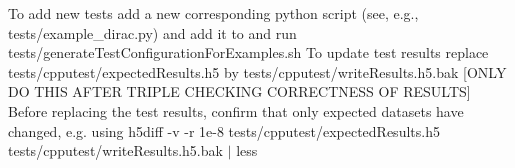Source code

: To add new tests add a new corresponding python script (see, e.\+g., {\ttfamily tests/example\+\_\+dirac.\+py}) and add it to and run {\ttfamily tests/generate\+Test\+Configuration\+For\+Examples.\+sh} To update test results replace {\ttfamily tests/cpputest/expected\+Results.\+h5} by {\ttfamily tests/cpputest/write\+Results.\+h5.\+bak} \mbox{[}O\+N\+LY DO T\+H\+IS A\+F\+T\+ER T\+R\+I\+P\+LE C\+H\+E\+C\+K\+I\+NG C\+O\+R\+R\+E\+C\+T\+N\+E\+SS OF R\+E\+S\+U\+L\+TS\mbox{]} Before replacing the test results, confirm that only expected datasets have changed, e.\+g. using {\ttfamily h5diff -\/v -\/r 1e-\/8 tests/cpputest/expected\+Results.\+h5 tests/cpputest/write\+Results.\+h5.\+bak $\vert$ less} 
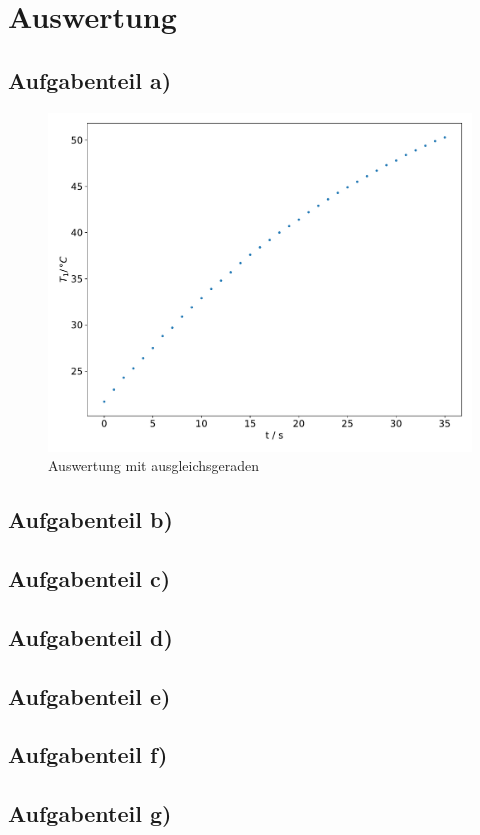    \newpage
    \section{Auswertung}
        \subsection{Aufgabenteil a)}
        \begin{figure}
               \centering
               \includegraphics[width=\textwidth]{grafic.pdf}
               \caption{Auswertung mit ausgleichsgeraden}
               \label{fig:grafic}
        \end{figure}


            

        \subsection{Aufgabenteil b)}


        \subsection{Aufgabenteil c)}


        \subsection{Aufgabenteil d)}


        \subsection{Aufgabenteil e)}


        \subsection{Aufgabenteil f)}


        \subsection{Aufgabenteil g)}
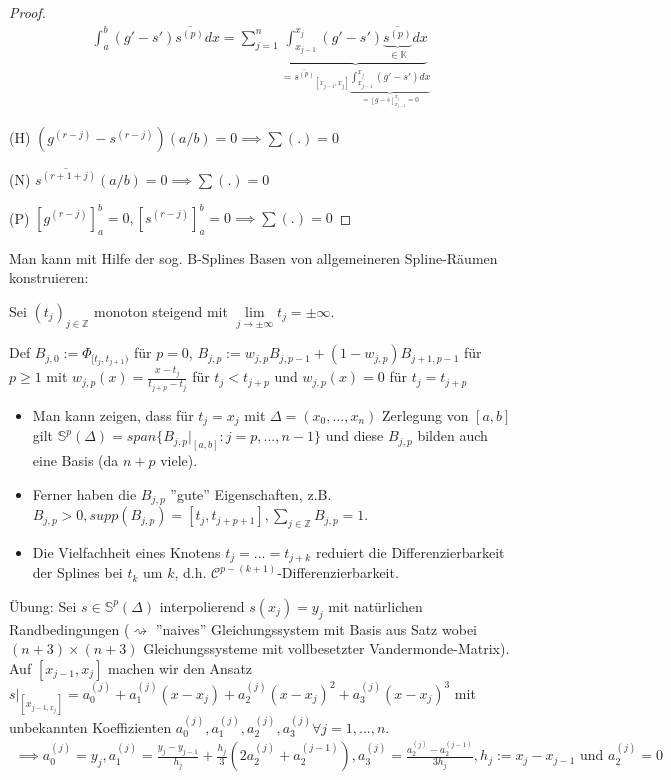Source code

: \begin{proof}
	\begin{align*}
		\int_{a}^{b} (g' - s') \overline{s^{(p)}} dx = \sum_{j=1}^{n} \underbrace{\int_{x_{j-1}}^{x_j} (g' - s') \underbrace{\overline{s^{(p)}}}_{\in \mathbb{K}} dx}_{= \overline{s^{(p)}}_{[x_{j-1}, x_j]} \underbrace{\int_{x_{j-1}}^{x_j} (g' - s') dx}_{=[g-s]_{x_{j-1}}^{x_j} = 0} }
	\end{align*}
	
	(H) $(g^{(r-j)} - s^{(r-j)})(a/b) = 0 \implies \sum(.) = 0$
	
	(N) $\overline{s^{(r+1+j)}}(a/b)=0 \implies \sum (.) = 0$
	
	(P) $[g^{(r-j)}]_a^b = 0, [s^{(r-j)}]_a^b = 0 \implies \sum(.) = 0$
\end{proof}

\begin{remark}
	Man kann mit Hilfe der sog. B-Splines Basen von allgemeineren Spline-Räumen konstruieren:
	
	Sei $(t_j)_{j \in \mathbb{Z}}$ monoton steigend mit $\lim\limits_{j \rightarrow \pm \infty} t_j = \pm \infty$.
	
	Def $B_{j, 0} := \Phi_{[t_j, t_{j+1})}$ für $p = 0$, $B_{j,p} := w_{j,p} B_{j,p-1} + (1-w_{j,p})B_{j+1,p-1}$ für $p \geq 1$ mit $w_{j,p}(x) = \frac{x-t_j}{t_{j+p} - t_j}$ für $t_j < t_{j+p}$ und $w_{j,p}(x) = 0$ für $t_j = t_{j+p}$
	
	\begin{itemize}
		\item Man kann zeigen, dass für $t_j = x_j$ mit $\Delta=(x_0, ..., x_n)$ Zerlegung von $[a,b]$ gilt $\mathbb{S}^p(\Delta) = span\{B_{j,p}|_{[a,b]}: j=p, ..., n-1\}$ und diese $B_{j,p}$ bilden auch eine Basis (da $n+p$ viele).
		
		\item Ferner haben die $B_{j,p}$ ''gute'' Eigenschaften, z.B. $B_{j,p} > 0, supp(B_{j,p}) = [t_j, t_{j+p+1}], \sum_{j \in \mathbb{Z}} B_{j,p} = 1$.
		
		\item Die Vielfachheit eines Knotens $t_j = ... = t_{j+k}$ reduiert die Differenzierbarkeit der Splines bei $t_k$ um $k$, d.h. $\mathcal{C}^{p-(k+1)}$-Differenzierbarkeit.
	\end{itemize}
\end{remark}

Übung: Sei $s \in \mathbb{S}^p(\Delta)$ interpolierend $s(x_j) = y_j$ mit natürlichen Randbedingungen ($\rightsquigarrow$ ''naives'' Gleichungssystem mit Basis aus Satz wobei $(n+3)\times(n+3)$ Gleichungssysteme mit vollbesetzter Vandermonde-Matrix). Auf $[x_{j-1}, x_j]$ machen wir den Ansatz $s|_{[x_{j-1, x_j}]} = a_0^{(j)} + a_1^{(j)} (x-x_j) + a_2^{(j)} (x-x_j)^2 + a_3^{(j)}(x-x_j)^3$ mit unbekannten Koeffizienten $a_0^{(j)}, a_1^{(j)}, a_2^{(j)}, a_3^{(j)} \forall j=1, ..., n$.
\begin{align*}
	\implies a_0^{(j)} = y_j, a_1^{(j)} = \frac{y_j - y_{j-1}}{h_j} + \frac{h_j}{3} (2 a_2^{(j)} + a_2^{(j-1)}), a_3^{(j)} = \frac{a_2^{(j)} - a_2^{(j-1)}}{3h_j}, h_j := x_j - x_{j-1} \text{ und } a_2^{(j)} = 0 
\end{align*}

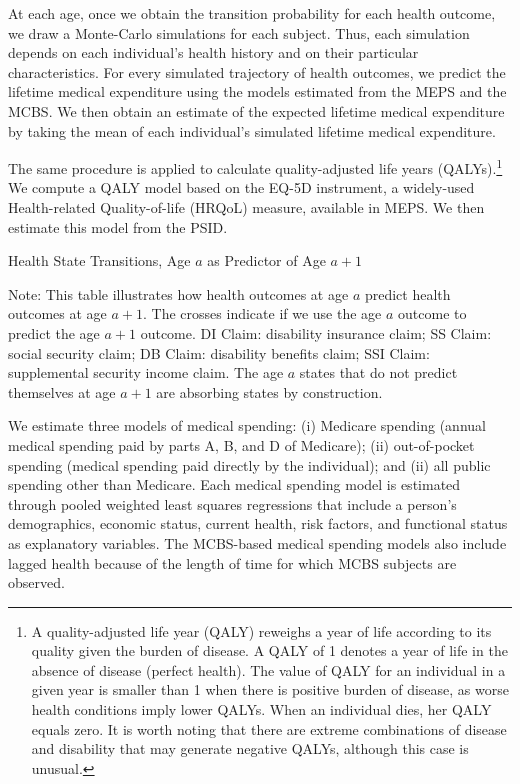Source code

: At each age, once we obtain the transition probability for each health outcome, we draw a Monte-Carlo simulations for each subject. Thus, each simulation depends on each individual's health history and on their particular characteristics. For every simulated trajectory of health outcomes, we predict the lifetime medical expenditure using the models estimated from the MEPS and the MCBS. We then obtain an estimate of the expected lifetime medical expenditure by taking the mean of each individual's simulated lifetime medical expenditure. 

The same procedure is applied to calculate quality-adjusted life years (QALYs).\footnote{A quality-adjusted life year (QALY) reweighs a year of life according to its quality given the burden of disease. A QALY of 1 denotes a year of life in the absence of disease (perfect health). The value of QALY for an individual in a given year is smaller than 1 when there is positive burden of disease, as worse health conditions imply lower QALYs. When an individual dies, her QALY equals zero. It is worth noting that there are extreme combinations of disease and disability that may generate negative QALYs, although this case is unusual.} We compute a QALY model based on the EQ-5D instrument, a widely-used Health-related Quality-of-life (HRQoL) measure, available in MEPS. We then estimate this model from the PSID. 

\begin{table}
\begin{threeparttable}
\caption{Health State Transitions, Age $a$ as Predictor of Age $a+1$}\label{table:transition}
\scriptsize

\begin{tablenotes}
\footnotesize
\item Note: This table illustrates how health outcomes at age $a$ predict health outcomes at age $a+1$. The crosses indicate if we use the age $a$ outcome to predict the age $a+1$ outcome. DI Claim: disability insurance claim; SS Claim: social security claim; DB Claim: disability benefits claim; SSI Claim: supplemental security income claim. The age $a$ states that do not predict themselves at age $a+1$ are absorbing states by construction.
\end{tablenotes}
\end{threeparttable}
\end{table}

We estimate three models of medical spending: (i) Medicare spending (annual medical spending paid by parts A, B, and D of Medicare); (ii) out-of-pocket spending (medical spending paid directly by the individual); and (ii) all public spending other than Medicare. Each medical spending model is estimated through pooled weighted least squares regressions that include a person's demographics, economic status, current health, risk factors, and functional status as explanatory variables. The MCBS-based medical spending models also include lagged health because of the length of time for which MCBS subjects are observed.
•••
# [EXERCISE DIRECTIONS]
Search the preceding listing for the word "threeparttable" and pull out every line that holds it.

# [EXERCISE RESULT]
\begin{threeparttable}
\end{threeparttable}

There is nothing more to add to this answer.